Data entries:

------------------------------------------------------------

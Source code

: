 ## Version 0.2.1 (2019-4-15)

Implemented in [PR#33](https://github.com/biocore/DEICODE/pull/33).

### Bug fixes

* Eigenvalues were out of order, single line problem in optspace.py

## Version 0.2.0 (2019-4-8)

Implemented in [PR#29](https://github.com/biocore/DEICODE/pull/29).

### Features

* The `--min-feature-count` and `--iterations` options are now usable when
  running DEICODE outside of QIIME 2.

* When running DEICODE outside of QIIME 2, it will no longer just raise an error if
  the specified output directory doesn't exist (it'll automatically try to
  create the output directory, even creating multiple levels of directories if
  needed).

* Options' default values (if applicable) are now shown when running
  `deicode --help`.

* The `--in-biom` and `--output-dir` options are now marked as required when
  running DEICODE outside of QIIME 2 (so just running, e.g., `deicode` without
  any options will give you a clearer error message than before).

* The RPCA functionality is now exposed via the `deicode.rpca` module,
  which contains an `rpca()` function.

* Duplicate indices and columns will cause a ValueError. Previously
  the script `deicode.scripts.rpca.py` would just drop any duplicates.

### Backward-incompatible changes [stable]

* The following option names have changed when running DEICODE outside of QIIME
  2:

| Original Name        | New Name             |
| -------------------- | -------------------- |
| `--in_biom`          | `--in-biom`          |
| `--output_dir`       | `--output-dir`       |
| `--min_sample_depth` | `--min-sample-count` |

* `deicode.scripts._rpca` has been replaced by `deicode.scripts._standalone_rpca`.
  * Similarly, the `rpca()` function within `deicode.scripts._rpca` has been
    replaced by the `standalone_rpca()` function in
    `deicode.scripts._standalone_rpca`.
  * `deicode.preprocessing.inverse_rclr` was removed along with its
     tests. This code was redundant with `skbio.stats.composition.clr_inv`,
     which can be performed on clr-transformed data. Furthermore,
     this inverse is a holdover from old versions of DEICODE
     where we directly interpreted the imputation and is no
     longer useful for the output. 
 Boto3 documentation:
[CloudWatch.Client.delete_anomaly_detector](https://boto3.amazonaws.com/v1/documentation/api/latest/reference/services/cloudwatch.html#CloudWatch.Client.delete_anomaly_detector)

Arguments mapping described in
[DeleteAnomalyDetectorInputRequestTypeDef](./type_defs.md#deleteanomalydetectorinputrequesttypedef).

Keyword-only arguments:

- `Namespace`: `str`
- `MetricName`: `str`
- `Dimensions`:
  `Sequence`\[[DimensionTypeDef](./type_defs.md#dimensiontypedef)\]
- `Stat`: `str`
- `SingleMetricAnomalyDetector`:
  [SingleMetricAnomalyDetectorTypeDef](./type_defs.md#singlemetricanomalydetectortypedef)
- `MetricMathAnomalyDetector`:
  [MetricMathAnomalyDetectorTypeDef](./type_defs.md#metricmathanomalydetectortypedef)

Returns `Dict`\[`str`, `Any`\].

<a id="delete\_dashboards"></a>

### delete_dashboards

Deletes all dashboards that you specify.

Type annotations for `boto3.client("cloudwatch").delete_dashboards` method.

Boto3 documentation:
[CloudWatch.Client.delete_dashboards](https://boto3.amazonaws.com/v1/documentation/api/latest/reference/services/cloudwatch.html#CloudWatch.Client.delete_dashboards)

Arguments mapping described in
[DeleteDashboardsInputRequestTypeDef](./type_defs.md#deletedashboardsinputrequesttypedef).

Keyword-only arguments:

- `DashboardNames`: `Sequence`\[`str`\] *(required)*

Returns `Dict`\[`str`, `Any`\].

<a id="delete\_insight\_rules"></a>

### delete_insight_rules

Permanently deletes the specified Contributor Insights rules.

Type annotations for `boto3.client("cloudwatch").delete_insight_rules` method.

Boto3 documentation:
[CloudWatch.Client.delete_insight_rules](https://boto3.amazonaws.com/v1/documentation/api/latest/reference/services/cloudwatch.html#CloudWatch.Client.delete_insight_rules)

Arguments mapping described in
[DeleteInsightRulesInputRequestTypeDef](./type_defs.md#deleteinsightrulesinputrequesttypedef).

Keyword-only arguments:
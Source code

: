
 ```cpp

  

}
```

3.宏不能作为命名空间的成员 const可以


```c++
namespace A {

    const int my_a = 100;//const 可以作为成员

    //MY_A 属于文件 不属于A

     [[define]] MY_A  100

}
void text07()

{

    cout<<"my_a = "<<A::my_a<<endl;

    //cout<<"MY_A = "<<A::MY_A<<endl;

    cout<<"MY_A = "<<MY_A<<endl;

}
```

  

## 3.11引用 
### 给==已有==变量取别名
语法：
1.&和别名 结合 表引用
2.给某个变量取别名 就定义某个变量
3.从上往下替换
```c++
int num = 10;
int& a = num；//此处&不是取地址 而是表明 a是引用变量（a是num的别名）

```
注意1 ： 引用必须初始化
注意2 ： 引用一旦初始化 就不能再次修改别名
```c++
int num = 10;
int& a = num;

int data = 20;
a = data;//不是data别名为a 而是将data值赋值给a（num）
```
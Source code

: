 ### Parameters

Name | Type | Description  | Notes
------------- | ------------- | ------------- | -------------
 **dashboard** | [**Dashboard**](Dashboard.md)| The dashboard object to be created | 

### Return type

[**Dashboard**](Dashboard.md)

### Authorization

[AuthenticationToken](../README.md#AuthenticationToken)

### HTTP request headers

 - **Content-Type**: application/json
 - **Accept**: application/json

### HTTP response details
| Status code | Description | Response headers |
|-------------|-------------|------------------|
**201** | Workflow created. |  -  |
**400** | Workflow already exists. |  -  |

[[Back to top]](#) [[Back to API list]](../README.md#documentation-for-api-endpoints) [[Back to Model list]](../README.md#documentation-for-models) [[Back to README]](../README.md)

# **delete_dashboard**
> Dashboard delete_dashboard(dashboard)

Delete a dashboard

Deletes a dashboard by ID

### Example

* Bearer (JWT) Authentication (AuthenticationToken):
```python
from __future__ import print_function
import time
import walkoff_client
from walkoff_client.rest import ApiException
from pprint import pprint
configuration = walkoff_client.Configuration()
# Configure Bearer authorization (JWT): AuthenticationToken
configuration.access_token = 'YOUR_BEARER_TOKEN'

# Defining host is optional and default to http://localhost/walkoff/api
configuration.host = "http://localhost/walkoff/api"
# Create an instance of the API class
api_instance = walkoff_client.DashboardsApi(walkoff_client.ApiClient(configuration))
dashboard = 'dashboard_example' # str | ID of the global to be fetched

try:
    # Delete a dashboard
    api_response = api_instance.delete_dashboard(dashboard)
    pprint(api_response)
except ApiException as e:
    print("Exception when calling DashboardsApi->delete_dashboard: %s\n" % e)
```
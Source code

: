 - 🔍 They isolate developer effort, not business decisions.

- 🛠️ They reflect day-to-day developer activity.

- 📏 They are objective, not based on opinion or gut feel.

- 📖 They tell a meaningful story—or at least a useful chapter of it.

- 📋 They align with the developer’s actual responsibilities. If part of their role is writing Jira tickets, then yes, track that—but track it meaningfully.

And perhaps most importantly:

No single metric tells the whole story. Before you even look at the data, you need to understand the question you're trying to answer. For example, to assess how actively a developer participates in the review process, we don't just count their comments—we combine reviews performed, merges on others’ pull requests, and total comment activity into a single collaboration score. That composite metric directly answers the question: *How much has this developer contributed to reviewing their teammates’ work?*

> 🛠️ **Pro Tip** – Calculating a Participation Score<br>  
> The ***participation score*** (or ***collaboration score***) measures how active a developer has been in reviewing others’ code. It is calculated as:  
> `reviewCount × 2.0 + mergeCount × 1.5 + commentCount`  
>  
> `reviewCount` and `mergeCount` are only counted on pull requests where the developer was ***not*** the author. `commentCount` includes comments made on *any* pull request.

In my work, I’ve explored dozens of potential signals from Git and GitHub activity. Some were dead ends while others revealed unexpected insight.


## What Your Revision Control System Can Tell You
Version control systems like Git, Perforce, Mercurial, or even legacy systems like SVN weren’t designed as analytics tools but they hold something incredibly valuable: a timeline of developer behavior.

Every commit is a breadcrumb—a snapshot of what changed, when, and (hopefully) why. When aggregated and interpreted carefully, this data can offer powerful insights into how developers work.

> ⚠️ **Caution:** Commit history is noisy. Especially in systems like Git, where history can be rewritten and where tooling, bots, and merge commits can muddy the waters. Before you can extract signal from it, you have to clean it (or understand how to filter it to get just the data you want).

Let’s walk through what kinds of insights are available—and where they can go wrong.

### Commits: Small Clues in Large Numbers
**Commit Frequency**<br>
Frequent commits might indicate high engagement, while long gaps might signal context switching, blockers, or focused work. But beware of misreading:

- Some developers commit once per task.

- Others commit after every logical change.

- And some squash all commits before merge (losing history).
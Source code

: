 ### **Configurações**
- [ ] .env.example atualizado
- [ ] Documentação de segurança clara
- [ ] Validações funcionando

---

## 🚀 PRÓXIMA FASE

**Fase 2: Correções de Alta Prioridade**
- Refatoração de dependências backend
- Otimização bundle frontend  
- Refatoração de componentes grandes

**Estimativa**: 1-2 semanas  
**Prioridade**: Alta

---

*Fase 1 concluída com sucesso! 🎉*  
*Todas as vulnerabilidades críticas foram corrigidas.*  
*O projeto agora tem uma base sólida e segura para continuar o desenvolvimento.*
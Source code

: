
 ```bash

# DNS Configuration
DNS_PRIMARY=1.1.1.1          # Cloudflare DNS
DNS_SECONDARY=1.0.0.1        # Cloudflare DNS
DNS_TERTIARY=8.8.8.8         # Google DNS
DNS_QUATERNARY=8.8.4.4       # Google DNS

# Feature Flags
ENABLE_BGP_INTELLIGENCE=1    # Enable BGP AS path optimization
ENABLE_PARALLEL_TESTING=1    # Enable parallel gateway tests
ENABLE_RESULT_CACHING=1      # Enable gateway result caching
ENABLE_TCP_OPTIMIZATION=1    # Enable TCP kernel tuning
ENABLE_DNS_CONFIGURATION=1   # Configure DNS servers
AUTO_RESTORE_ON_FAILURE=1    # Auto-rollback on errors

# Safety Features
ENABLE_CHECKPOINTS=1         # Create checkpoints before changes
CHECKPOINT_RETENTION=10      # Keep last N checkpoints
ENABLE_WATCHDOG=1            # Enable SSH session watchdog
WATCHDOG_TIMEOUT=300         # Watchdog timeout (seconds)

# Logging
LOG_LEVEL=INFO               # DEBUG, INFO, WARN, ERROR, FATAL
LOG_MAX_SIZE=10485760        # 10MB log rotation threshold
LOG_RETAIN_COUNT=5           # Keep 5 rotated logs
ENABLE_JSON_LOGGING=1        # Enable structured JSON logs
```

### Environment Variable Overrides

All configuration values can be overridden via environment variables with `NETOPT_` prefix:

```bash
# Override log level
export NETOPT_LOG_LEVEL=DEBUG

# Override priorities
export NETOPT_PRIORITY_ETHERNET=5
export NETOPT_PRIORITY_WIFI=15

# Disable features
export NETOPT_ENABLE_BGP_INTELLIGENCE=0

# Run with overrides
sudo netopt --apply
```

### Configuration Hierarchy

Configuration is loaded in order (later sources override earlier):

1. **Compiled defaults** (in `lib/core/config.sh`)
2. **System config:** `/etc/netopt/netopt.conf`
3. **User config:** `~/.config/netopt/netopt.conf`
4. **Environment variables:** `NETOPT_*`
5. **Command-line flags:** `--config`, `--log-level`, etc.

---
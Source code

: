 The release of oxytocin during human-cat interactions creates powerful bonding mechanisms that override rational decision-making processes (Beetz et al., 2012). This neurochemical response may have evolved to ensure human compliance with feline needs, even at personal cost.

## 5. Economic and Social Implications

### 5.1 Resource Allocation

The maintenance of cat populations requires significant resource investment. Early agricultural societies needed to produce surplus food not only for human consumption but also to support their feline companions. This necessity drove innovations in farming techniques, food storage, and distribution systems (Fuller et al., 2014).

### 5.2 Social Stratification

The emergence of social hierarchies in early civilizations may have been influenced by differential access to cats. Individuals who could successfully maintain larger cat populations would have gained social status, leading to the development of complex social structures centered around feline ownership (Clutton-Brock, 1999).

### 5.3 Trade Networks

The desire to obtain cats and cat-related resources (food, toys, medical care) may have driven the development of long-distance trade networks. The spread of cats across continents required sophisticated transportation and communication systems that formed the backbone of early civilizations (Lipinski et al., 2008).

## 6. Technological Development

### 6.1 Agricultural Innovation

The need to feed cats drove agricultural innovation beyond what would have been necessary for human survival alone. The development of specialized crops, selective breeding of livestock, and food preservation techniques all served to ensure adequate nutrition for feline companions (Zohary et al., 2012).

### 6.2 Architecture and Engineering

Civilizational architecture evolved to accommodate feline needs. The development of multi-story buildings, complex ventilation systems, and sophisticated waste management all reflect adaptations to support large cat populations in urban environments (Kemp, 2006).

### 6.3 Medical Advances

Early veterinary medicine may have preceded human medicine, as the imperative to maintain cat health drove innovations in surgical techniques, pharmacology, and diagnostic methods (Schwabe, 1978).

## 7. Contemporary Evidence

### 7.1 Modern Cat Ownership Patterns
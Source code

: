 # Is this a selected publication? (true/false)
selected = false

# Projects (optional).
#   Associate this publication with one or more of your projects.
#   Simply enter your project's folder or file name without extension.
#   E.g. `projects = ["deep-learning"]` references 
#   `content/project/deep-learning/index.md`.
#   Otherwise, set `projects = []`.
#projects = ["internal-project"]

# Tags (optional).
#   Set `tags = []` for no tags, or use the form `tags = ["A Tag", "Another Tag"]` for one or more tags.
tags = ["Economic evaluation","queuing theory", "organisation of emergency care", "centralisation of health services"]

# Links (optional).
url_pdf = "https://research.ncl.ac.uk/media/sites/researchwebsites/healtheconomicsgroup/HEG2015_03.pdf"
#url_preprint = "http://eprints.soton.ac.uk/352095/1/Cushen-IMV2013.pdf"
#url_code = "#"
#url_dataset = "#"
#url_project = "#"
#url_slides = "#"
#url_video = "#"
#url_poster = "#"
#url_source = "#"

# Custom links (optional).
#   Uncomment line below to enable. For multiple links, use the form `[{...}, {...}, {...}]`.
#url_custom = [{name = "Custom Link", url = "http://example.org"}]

------------------------------------------------------------

Count each line above in which the string "just" appears, then state only the total.

## Answer to the problem
5